The underlying proceeding concerns the March 2012 decision of the Minister to approve a Master Development Agreement with the co-respondent Glacier Resorts Ltd. for the development of the Jumbo ski resort in the East Kootenays. The petitioners allege that the Minister failed to satisfy the duty to consult and accommodate, and that the development of the ski resort would infringe their rights under s. 2(a) of the Charter of Rights and Freedoms. They allege that the area of the proposed ski resort is a sacred area known as Qat’muk, and seek a permanent injunction to prohibit any development in the area.

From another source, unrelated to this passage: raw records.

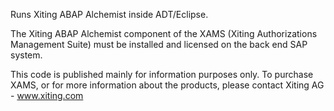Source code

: Runs Xiting ABAP Alchemist inside ADT/Eclipse.

The Xiting ABAP Alchemist component of the XAMS (Xiting Authorizations Management Suite) must be installed and licensed on the back end SAP system.

This code is published mainly for information purposes only. To purchase XAMS, or for more information about the products, please contact Xiting AG - www.xiting.com
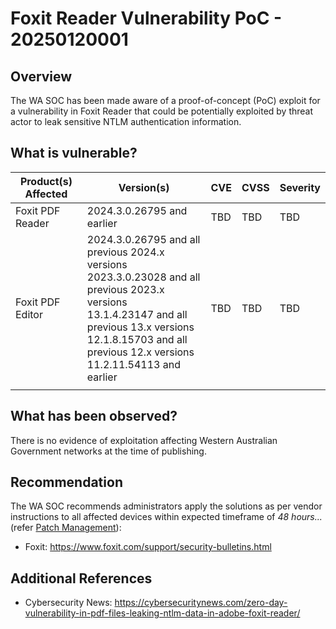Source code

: # Foxit Reader Vulnerability PoC - 20250120001

## Overview

The WA SOC has been made aware of a proof-of-concept (PoC) exploit for a vulnerability in Foxit Reader that could be potentially exploited by threat actor to leak sensitive NTLM authentication information.

## What is vulnerable?

| Product(s) Affected | Version(s)                                                                                                                                                                                                                           | CVE | CVSS | Severity |
| ------------------- | ------------------------------------------------------------------------------------------------------------------------------------------------------------------------------------------------------------------------------------ | --- | ---- | -------- |
| Foxit PDF Reader    | 2024.3.0.26795 and earlier                                                                                                                                                                                                           | TBD | TBD  | TBD      |
| Foxit PDF Editor    | 2024.3.0.26795 and all previous 2024.x versions <br> 2023.3.0.23028 and all previous 2023.x versions <br> 13.1.4.23147 and all previous 13.x versions <br> 12.1.8.15703 and all previous 12.x versions <br>11.2.11.54113 and earlier | TBD | TBD  | TBD      |
|                     |                                                                                                                                                                                                                                      |     |      |          |

## What has been observed?

There is no evidence of exploitation affecting Western Australian Government networks at the time of publishing.

## Recommendation

The WA SOC recommends administrators apply the solutions as per vendor instructions to all affected devices within expected timeframe of *48 hours...* (refer [Patch Management](../guidelines/patch-management.md)):

- Foxit: <https://www.foxit.com/support/security-bulletins.html>

## Additional References

- Cybersecurity News: <https://cybersecuritynews.com/zero-day-vulnerability-in-pdf-files-leaking-ntlm-data-in-adobe-foxit-reader/>
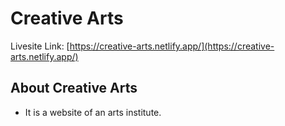 # Creative Arts

Livesite Link: [https://creative-arts.netlify.app/](https://creative-arts.netlify.app/)

## About Creative Arts
* It is a website of an arts institute.
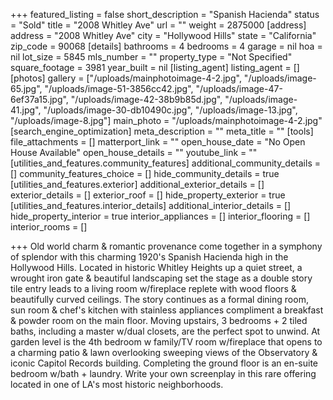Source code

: +++
featured_listing = false
short_description = "Spanish Hacienda"
status = "Sold"
title = "2008 Whitley Ave"
url = ""
weight = 2875000
[address]
address = "2008 Whitley Ave"
city = "Hollywood Hills"
state = "California"
zip_code = 90068
[details]
bathrooms = 4
bedrooms = 4
garage = nil
hoa = nil
lot_size = 5845
mls_number = ""
property_type = "Not Specified"
square_footage = 3981
year_built = nil
[listing_agent]
listing_agent = []
[photos]
gallery = ["/uploads/mainphotoimage-4-2.jpg", "/uploads/image-65.jpg", "/uploads/image-51-3856cc42.jpg", "/uploads/image-47-6ef37a15.jpg", "/uploads/image-42-38b9b85d.jpg", "/uploads/image-41.jpg", "/uploads/image-30-db10490c.jpg", "/uploads/image-13.jpg", "/uploads/image-8.jpg"]
main_photo = "/uploads/mainphotoimage-4-2.jpg"
[search_engine_optimization]
meta_description = ""
meta_title = ""
[tools]
file_attachments = []
matterport_link = ""
open_house_date = "No Open House Available"
open_house_details = ""
youtube_link = ""
[utilities_and_features.community_features]
additional_community_details = []
community_features_choice = []
hide_community_details = true
[utilities_and_features.exterior]
additional_exterior_details = []
exterior_details = []
exterior_roof = []
hide_property_exterior = true
[utilities_and_features.interior_details]
additional_interior_details = []
hide_property_interior = true
interior_appliances = []
interior_flooring = []
interior_rooms = []

+++
Old world charm & romantic provenance come together in a symphony of splendor with this charming 1920's Spanish Hacienda high in the Hollywood Hills. Located in historic Whitley Heights up a quiet street, a wrought iron gate & beautiful landscaping set the stage as a double story tile entry leads to a living room w/fireplace replete with wood floors & beautifully curved ceilings. The story continues as a formal dining room, sun room & chef's kitchen with stainless appliances compliment a breakfast & powder room on the main floor. Moving upstairs, 3 bedrooms + 2 tiled baths, including a master w/dual closets, are the perfect spot to unwind. At garden level is the 4th bedroom w family/TV room w/fireplace that opens to a charming patio & lawn overlooking sweeping views of the Observatory & iconic Capitol Records building. Completing the ground floor is an en-suite bedroom w/bath + laundry. Write your own screenplay in this rare offering located in one of LA's most historic neighborhoods.
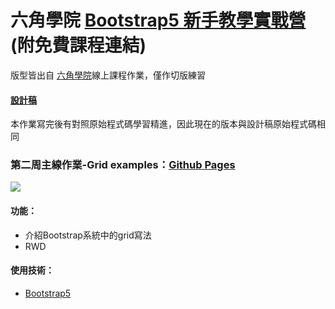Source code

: # 六角學院 [Bootstrap5 新手教學實戰營](https://hackmd.io/@YmcMgo-NSKOqgTGAjl_5tg/ryar-vGOd/%2FNdGKchTeRBqbkTMiQ2HSmw)(附免費課程連結)
版型皆出自 [六角學院](https://www.hexschool.com/)線上課程作業，僅作切版練習
#### [設計稿](https://bootstrap5.hexschool.com/docs/5.0/examples/grid/)
本作業寫完後有對照原始程式碼學習精進，因此現在的版本與設計稿原始程式碼相同
### 第二周主線作業-Grid examples：[Github Pages](https://joyun25.github.io/hex-bootstrap5-camp2-grid-examples/)
![](https://i.imgur.com/ntoG2A7.png)
#### 功能：
- 介紹Bootstrap系統中的grid寫法
- RWD
#### 使用技術：
- [Bootstrap5](https://getbootstrap.com/docs/5.0/getting-started/introduction/)
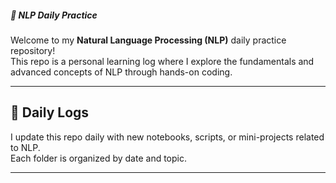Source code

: ##### 🧠 NLP Daily Practice

Welcome to my **Natural Language Processing (NLP)** daily practice repository!  
This repo is a personal learning log where I explore the fundamentals and advanced concepts of NLP through hands-on coding.

---

## 📅 Daily Logs

I update this repo daily with new notebooks, scripts, or mini-projects related to NLP.  
Each folder is organized by date and topic.

---
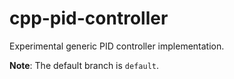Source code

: # cpp-pid-controller
Experimental generic PID controller implementation.

**Note**: The default branch is `default`.
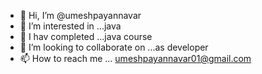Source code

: - 👋 Hi, I’m @umeshpayannavar
- 👀 I’m interested in ...java 
- 🌱 I hav completed ...java course
- 💞️ I’m looking to collaborate on ...as developer
- 📫 How to reach me ... umeshpayannavar01@gmail.com

<!---
umeshpayannavar/umeshpayannavar is a ✨ special ✨ repository because its `README.md` (this file) appears on your GitHub profile.
You can click the Preview link to take a look at your changes.
--->

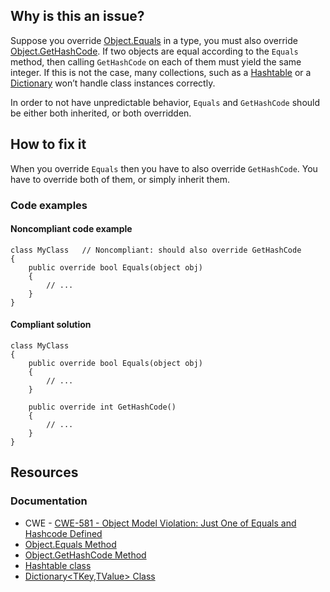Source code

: ## Why is this an issue?

Suppose you override [Object.Equals](https://learn.microsoft.com/en-us/dotnet/api/system.object.equals) in a type, you must also
override [Object.GetHashCode](https://learn.microsoft.com/en-us/dotnet/api/system.object.gethashcode). If two objects are equal according
to the `Equals` method, then calling `GetHashCode` on each of them must yield the same integer. If this is not the case, many
collections, such as a [Hashtable](https://learn.microsoft.com/en-us/dotnet/api/system.collections.hashtable) or a [Dictionary](https://learn.microsoft.com/en-us/dotnet/api/system.collections.generic.dictionary-2) won’t handle class instances correctly.

In order to not have unpredictable behavior, `Equals` and `GetHashCode` should be either both inherited, or both
overridden.

## How to fix it

When you override `Equals` then you have to also override `GetHashCode`. You have to override both of them, or simply inherit
them.

### Code examples

#### Noncompliant code example

    class MyClass   // Noncompliant: should also override GetHashCode
    {
        public override bool Equals(object obj)
        {
            // ...
        }
    }

#### Compliant solution

    class MyClass
    {
        public override bool Equals(object obj)
        {
            // ...
        }
    
        public override int GetHashCode()
        {
            // ...
        }
    }

## Resources

### Documentation

-   CWE - [CWE-581 - Object Model Violation: Just One of Equals and Hashcode Defined](https://cwe.mitre.org/data/definitions/581)
-   [Object.Equals Method](https://learn.microsoft.com/en-us/dotnet/api/system.object.equals)
-   [Object.GetHashCode Method](https://learn.microsoft.com/en-us/dotnet/api/system.object.gethashcode)
-   [Hashtable class](https://learn.microsoft.com/en-us/dotnet/api/system.collections.hashtable)
-   [Dictionary&lt;TKey,TValue&gt; Class](https://learn.microsoft.com/en-us/dotnet/api/system.collections.generic.dictionary-2)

A two-week hearing was scheduled for January 2014 in Vancouver, although a Notice of Hearing had not yet been filed. In November 2013, the petitioners filed this application for an order that the hearing take place in Cranbrook. In oral reasons, Sewell J. dismissed the application. The parties agreed that the applicable test for change of venue can be found in cases like McPhatter (1966) and Stoney Creek (1997).  Sewell J. held that, in the circumstances of this case, the application for a change of venue was effectively an application for an adjournment. The evidence demonstrated that it was unlikely that a 10-day hearing could be scheduled for Cranbrook during 2014 unless there was a form of special sitting. There would be substantial prejudice to Glacier Resorts since it is obligated by the terms of the Environmental Assessment Certificate to begin substantial construction by October 2014. Sewell J. stated that there was some merit to the petitioners’ submissions that it is preferable to have matters of local importance heard in the area that is affected by the proceeding, and that it is appropriate to have the proceeding accessible to observation and participation by the affected First Nation. However, the balance of convenience overwhelmingly required the hearing to take place in January 2014, which meant that it must be held in Vancouver.

The case is not reported. We note that the 10-day hearing took place before Mr. Justice John Savage in January 2014, and the Court reserved judgment.